**To do**: Pictures aside, write out the data exactly as it reads.

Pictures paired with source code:

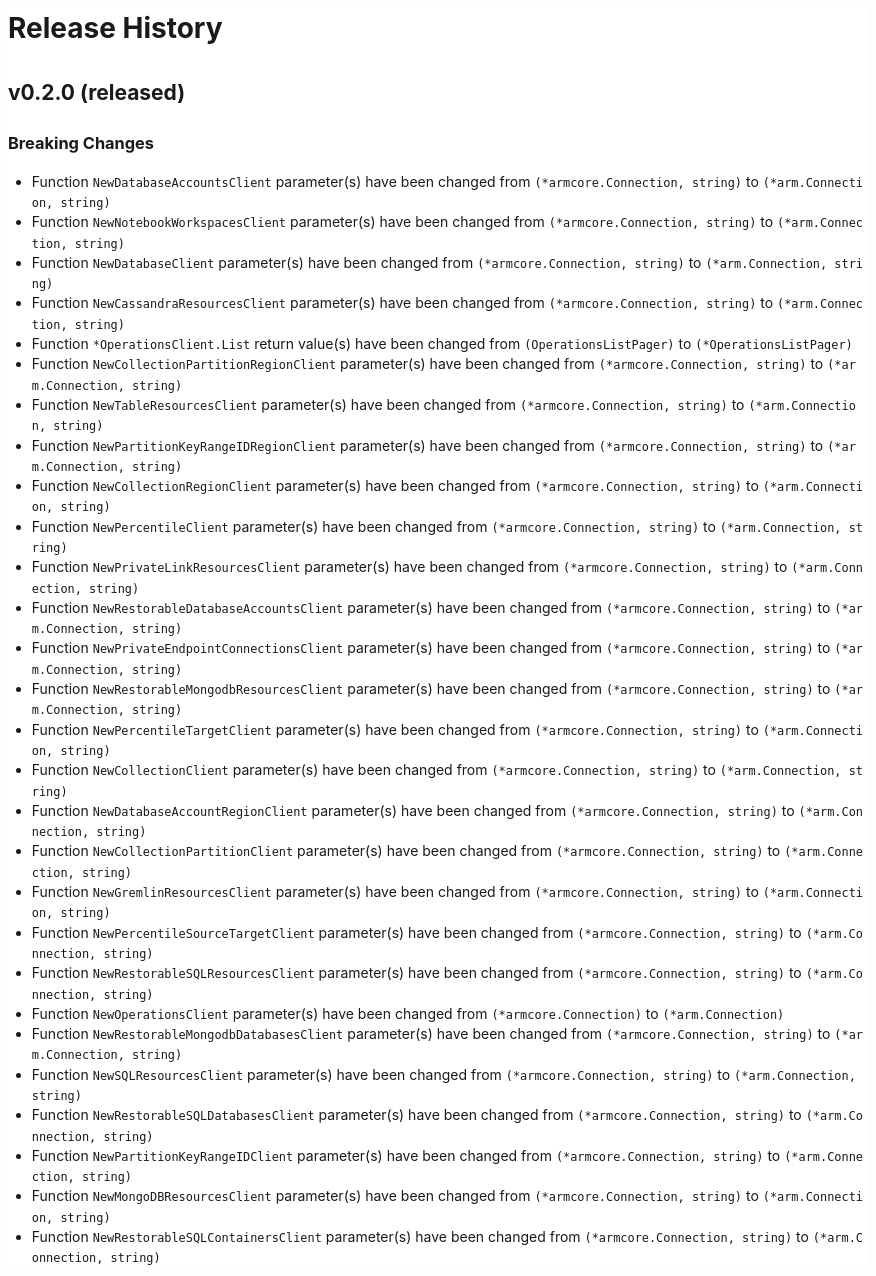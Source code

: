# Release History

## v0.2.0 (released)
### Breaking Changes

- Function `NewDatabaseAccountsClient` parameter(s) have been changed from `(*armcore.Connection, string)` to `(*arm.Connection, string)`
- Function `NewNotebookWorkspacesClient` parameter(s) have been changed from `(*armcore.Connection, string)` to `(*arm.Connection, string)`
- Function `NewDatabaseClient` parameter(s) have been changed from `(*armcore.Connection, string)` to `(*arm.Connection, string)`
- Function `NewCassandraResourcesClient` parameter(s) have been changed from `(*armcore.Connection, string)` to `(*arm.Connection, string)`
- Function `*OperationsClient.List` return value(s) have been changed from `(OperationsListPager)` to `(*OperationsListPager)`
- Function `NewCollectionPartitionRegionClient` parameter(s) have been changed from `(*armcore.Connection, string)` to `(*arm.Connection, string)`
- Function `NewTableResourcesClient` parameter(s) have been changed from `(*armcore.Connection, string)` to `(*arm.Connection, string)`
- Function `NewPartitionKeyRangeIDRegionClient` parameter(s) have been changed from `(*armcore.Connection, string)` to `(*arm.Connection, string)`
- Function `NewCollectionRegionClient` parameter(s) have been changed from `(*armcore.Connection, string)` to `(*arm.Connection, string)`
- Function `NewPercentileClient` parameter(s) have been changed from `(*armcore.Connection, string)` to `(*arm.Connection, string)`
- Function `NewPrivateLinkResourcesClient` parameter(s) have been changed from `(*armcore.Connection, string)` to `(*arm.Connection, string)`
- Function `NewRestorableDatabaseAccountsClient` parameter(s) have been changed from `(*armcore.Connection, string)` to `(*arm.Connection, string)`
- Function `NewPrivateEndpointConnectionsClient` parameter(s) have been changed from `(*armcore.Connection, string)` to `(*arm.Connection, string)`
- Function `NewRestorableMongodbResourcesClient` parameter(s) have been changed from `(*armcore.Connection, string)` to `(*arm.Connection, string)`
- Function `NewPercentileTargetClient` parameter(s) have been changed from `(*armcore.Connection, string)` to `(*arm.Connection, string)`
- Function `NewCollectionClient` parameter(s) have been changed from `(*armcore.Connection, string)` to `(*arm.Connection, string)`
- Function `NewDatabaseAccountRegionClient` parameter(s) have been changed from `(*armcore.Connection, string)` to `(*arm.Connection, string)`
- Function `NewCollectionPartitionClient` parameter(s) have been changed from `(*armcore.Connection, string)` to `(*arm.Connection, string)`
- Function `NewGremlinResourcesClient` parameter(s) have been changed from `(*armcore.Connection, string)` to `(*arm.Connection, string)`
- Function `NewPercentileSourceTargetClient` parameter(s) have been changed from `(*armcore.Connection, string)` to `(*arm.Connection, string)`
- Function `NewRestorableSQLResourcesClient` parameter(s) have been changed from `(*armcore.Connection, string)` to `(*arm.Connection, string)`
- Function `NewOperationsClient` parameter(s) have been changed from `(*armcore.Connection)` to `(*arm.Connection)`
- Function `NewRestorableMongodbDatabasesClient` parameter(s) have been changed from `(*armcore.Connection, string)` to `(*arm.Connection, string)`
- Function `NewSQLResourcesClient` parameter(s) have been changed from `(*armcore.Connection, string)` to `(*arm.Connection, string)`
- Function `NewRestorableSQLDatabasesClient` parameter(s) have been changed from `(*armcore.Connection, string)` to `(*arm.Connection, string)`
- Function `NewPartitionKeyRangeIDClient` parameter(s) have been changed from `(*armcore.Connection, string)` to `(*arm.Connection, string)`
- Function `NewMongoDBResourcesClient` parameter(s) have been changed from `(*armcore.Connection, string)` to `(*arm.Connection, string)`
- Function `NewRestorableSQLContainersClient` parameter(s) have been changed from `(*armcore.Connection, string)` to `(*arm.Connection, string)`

**Completed task**:
Source code

:# Release History

## v0.2.0 (released)
### Breaking Changes

- Function `NewDatabaseAccountsClient` parameter(s) have been changed from `(*armcore.Connection, string)` to `(*arm.Connection, string)`
- Function `NewNotebookWorkspacesClient` parameter(s) have been changed from `(*armcore.Connection, string)` to `(*arm.Connection, string)`
- Function `NewDatabaseClient` parameter(s) have been changed from `(*armcore.Connection, string)` to `(*arm.Connection, string)`
- Function `NewCassandraResourcesClient` parameter(s) have been changed from `(*armcore.Connection, string)` to `(*arm.Connection, string)`
- Function `*OperationsClient.List` return value(s) have been changed from `(OperationsListPager)` to `(*OperationsListPager)`
- Function `NewCollectionPartitionRegionClient` parameter(s) have been changed from `(*armcore.Connection, string)` to `(*arm.Connection, string)`
- Function `NewTableResourcesClient` parameter(s) have been changed from `(*armcore.Connection, string)` to `(*arm.Connection, string)`
- Function `NewPartitionKeyRangeIDRegionClient` parameter(s) have been changed from `(*armcore.Connection, string)` to `(*arm.Connection, string)`
- Function `NewCollectionRegionClient` parameter(s) have been changed from `(*armcore.Connection, string)` to `(*arm.Connection, string)`
- Function `NewPercentileClient` parameter(s) have been changed from `(*armcore.Connection, string)` to `(*arm.Connection, string)`
- Function `NewPrivateLinkResourcesClient` parameter(s) have been changed from `(*armcore.Connection, string)` to `(*arm.Connection, string)`
- Function `NewRestorableDatabaseAccountsClient` parameter(s) have been changed from `(*armcore.Connection, string)` to `(*arm.Connection, string)`
- Function `NewPrivateEndpointConnectionsClient` parameter(s) have been changed from `(*armcore.Connection, string)` to `(*arm.Connection, string)`
- Function `NewRestorableMongodbResourcesClient` parameter(s) have been changed from `(*armcore.Connection, string)` to `(*arm.Connection, string)`
- Function `NewPercentileTargetClient` parameter(s) have been changed from `(*armcore.Connection, string)` to `(*arm.Connection, string)`
- Function `NewCollectionClient` parameter(s) have been changed from `(*armcore.Connection, string)` to `(*arm.Connection, string)`
- Function `NewDatabaseAccountRegionClient` parameter(s) have been changed from `(*armcore.Connection, string)` to `(*arm.Connection, string)`
- Function `NewCollectionPartitionClient` parameter(s) have been changed from `(*armcore.Connection, string)` to `(*arm.Connection, string)`
- Function `NewGremlinResourcesClient` parameter(s) have been changed from `(*armcore.Connection, string)` to `(*arm.Connection, string)`
- Function `NewPercentileSourceTargetClient` parameter(s) have been changed from `(*armcore.Connection, string)` to `(*arm.Connection, string)`
- Function `NewRestorableSQLResourcesClient` parameter(s) have been changed from `(*armcore.Connection, string)` to `(*arm.Connection, string)`
- Function `NewOperationsClient` parameter(s) have been changed from `(*armcore.Connection)` to `(*arm.Connection)`
- Function `NewRestorableMongodbDatabasesClient` parameter(s) have been changed from `(*armcore.Connection, string)` to `(*arm.Connection, string)`
- Function `NewSQLResourcesClient` parameter(s) have been changed from `(*armcore.Connection, string)` to `(*arm.Connection, string)`
- Function `NewRestorableSQLDatabasesClient` parameter(s) have been changed from `(*armcore.Connection, string)` to `(*arm.Connection, string)`
- Function `NewPartitionKeyRangeIDClient` parameter(s) have been changed from `(*armcore.Connection, string)` to `(*arm.Connection, string)`
- Function `NewMongoDBResourcesClient` parameter(s) have been changed from `(*armcore.Connection, string)` to `(*arm.Connection, string)`
- Function `NewRestorableSQLContainersClient` parameter(s) have been changed from `(*armcore.Connection, string)` to `(*arm.Connection, string)`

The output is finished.